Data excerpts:
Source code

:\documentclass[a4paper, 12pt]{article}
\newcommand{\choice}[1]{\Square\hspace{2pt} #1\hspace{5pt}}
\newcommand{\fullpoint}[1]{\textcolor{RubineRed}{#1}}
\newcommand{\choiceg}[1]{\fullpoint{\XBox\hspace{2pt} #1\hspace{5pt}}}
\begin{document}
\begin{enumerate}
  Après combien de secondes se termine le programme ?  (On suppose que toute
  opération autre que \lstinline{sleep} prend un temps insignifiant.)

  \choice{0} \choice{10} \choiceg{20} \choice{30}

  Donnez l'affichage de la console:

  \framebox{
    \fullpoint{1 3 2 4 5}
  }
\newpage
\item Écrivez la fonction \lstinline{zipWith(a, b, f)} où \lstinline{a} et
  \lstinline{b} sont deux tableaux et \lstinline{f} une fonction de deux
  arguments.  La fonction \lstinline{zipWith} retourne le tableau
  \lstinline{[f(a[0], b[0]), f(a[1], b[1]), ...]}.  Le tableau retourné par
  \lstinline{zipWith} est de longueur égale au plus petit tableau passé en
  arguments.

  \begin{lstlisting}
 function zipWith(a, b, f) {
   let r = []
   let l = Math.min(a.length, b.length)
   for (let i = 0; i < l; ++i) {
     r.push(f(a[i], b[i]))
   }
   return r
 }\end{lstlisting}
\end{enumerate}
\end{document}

...

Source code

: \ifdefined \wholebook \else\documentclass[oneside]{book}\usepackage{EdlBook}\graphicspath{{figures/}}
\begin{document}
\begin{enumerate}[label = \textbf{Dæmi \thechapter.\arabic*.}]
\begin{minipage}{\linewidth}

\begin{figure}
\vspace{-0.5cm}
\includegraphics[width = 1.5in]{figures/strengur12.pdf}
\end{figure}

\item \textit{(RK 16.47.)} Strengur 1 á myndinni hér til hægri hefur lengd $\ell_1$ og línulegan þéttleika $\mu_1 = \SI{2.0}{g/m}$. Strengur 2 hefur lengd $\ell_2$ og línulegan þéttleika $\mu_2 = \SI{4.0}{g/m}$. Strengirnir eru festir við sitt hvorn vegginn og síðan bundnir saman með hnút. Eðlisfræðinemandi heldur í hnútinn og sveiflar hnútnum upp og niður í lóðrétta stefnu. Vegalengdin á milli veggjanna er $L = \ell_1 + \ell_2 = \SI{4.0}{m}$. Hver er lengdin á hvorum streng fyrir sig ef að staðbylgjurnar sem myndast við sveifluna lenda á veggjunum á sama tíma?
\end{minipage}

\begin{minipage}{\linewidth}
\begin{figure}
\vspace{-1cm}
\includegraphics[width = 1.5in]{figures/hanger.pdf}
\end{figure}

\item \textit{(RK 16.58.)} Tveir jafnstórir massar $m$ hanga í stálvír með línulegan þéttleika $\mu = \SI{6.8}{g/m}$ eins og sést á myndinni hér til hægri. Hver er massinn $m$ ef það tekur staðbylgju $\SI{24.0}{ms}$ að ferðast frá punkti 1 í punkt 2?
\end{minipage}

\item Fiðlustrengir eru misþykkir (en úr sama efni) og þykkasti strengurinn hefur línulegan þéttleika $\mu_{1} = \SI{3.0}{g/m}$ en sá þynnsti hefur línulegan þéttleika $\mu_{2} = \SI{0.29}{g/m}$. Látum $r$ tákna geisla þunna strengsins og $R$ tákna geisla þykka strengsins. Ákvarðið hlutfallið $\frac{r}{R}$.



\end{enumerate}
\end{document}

» **INSTRUCTIONS FOR THE TASK**:
If a line of the records above holds the word "documentclass", show it.

» **YOUR RESPONSE**:
:\documentclass[a4paper, 12pt]{article}
: \ifdefined \wholebook \else\documentclass[oneside]{book}\usepackage{EdlBook}\graphicspath{{figures/}}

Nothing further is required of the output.